- _Requirement_
What lines in the listing below hold the string "item"? Please copy them out.

- _Exercise material_

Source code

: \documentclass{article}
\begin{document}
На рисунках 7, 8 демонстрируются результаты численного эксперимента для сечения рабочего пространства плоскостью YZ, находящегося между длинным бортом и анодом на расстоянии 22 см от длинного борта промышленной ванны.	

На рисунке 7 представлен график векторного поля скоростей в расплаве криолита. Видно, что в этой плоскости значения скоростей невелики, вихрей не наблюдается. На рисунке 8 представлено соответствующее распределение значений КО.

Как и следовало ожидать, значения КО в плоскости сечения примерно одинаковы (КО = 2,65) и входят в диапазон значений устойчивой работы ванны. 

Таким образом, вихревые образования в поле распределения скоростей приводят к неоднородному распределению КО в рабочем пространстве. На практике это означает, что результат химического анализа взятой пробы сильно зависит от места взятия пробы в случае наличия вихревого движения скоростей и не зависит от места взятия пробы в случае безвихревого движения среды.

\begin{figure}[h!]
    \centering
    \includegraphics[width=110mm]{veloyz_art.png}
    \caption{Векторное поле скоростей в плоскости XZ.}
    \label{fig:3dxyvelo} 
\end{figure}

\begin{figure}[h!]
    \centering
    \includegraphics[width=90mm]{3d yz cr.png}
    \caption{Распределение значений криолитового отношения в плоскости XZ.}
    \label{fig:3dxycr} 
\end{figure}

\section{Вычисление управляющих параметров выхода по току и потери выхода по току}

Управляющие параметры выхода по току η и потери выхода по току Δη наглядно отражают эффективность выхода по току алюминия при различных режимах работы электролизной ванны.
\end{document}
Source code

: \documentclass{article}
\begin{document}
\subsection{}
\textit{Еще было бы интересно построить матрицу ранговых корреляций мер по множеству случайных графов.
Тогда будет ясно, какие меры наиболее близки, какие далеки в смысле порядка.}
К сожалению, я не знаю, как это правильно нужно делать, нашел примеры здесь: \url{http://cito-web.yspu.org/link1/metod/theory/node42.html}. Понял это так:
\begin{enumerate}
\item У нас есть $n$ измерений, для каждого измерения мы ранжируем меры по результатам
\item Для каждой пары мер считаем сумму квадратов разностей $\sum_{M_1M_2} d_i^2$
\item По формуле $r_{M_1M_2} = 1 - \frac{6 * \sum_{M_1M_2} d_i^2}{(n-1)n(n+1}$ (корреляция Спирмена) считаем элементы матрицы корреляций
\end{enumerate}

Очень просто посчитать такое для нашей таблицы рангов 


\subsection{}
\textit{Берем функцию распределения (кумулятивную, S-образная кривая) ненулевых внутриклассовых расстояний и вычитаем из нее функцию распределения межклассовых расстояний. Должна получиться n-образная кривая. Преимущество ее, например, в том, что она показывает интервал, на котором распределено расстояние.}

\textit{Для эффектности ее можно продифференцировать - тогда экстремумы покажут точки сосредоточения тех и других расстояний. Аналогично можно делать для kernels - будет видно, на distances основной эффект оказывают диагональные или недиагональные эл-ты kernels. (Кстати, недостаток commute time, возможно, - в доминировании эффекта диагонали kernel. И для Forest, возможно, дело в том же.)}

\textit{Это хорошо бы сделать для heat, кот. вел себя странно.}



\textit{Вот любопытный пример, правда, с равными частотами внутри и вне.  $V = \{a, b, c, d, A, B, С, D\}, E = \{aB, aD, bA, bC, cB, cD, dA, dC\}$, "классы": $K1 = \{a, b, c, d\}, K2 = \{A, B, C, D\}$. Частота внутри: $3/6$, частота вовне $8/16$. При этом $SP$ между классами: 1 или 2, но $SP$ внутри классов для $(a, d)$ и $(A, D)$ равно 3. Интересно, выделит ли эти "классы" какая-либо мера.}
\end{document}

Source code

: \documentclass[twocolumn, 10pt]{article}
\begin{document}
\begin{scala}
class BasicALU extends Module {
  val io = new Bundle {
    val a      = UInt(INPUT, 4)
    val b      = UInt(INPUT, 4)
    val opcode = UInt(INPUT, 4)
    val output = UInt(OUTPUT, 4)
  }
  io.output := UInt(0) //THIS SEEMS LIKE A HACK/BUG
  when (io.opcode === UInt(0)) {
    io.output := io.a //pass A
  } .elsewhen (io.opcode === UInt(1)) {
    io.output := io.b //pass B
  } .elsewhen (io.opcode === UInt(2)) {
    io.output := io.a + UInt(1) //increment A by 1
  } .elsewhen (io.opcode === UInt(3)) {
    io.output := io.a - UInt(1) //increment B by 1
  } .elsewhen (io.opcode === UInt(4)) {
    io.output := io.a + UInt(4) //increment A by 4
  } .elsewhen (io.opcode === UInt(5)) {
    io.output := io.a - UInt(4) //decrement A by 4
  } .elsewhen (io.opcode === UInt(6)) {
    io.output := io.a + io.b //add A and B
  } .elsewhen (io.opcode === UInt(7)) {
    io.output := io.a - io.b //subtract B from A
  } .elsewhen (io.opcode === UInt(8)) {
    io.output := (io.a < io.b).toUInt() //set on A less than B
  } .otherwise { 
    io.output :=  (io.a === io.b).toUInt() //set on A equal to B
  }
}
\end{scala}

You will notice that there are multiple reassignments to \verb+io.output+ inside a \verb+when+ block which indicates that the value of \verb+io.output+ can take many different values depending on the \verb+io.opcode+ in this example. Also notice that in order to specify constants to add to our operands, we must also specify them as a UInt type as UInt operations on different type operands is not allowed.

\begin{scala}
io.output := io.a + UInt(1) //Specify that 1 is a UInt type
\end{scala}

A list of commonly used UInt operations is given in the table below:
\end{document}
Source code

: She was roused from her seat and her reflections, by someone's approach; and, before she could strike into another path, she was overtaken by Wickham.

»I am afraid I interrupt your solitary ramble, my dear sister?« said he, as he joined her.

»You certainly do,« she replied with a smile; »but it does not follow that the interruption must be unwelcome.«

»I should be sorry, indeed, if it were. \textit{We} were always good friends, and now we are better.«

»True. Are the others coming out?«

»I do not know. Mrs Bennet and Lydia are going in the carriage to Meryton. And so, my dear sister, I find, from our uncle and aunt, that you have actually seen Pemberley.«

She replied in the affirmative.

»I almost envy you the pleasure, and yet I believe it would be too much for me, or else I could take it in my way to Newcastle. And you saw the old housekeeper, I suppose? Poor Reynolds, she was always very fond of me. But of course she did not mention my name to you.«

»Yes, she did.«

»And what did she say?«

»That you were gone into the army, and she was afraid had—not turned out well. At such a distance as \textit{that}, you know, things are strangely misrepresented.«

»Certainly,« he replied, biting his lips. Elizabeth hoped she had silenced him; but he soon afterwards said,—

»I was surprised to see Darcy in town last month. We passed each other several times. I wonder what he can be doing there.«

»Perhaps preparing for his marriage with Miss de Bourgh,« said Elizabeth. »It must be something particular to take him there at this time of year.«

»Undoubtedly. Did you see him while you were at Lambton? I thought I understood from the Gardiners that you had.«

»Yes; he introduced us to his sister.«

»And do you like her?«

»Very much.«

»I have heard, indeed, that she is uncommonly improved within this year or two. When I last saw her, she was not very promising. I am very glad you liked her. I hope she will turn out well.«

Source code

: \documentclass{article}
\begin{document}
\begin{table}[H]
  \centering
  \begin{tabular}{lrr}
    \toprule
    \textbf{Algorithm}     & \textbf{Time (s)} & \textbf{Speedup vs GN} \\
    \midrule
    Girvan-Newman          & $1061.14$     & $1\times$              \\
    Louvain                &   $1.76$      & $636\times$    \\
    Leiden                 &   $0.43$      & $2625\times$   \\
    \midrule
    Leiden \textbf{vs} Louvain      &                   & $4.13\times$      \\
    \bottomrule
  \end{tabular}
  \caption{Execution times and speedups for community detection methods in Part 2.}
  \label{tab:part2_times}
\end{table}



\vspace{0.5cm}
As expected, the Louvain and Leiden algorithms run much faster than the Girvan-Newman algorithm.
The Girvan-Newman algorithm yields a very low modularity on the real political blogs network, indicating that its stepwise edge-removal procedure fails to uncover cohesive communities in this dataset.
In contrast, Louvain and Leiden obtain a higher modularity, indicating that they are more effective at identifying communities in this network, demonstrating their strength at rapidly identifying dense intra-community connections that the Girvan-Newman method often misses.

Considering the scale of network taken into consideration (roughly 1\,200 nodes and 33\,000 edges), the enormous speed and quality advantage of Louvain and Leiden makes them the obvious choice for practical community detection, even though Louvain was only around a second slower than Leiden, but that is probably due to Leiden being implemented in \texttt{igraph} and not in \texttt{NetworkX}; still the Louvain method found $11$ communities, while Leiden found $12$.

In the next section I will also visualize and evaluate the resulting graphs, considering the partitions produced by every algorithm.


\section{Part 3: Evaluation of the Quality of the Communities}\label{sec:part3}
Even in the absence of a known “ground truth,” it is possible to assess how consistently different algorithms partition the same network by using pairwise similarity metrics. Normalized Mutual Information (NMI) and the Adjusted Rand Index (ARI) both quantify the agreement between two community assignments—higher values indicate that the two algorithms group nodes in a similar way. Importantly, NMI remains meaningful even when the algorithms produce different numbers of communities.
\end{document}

- _Problem solution_
\item У нас есть $n$ измерений, для каждого измерения мы ранжируем меры по результатам
\item Для каждой пары мер считаем сумму квадратов разностей $\sum_{M_1M_2} d_i^2$
\item По формуле $r_{M_1M_2} = 1 - \frac{6 * \sum_{M_1M_2} d_i^2}{(n-1)n(n+1}$ (корреляция Спирмена) считаем элементы матрицы корреляций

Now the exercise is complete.